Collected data

== Segment start ==

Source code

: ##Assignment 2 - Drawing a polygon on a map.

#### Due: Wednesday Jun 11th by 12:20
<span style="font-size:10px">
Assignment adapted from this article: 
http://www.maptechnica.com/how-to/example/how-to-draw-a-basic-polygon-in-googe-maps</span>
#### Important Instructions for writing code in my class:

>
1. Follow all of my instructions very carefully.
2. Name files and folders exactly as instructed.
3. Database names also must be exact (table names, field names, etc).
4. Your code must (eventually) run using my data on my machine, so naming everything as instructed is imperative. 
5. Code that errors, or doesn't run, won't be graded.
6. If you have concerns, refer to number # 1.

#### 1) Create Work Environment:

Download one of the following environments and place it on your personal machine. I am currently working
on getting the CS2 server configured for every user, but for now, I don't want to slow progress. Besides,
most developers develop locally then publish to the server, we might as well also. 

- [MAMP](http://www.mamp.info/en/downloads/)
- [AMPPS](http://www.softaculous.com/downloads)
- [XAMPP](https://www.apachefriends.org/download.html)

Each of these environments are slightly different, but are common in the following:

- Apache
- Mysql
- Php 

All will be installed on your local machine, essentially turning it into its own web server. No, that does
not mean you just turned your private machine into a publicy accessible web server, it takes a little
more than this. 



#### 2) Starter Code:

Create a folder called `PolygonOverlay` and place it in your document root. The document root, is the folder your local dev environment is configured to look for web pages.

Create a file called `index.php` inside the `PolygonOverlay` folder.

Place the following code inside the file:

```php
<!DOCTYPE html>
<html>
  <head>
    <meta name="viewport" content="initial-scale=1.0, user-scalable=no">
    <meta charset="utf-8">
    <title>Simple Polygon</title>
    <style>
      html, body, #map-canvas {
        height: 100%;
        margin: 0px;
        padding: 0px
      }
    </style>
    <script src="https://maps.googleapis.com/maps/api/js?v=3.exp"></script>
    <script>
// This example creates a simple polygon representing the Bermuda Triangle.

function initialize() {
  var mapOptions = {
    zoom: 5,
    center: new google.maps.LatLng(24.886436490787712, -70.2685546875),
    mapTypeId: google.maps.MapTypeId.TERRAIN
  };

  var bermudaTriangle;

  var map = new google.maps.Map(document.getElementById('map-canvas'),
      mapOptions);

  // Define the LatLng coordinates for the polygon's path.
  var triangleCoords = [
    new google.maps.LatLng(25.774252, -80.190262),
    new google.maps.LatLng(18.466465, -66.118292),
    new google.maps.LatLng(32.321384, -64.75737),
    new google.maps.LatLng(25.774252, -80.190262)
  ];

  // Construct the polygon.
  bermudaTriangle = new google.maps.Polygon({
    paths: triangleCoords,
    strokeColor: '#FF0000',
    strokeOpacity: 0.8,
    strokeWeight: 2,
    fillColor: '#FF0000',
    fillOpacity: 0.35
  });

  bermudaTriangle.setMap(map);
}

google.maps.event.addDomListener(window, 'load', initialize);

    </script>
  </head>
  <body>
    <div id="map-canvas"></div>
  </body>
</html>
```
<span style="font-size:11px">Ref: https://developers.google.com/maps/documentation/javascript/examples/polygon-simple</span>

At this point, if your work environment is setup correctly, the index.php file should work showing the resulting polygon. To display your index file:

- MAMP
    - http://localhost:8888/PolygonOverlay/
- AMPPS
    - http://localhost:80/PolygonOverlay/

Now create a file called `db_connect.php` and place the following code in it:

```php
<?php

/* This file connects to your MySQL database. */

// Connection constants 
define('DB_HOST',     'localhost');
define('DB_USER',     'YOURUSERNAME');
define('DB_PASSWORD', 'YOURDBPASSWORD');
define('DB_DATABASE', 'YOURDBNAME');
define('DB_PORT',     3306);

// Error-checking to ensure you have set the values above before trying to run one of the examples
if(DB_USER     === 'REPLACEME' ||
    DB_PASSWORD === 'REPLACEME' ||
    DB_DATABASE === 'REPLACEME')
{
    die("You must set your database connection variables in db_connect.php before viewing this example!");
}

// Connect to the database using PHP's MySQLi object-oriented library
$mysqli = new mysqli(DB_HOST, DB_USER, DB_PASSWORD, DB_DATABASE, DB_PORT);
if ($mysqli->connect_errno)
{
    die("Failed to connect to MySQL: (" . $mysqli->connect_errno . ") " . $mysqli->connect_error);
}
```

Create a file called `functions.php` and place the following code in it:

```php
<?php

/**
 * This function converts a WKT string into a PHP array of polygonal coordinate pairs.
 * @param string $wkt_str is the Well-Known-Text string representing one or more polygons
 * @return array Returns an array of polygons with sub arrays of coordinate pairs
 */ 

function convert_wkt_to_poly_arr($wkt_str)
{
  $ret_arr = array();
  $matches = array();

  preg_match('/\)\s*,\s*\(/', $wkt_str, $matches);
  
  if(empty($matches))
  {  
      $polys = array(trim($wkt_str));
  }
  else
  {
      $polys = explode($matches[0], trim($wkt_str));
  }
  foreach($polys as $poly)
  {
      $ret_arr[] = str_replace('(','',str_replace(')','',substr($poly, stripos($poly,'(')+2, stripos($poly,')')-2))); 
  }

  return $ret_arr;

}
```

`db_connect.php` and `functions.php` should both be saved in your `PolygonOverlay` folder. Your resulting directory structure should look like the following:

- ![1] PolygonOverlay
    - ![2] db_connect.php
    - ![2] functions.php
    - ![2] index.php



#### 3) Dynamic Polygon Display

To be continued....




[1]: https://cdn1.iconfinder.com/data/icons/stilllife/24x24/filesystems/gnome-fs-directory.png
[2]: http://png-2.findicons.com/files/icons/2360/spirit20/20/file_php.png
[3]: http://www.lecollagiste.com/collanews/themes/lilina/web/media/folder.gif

== Segment end ==

All lines from the top of the data through the line containing "- [AMPPS](http://www.softaculous.com/downloads)" need to be retyped exactly, and nothing more.

Solution to this exercise
Source code

: ##Assignment 2 - Drawing a polygon on a map.

#### Due: Wednesday Jun 11th by 12:20
<span style="font-size:10px">
Assignment adapted from this article: 
http://www.maptechnica.com/how-to/example/how-to-draw-a-basic-polygon-in-googe-maps</span>
#### Important Instructions for writing code in my class:

>
1. Follow all of my instructions very carefully.
2. Name files and folders exactly as instructed.
3. Database names also must be exact (table names, field names, etc).
4. Your code must (eventually) run using my data on my machine, so naming everything as instructed is imperative. 
5. Code that errors, or doesn't run, won't be graded.
6. If you have concerns, refer to number # 1.

#### 1) Create Work Environment:

Download one of the following environments and place it on your personal machine. I am currently working
on getting the CS2 server configured for every user, but for now, I don't want to slow progress. Besides,
most developers develop locally then publish to the server, we might as well also. 

- [MAMP](http://www.mamp.info/en/downloads/)
- [AMPPS](http://www.softaculous.com/downloads)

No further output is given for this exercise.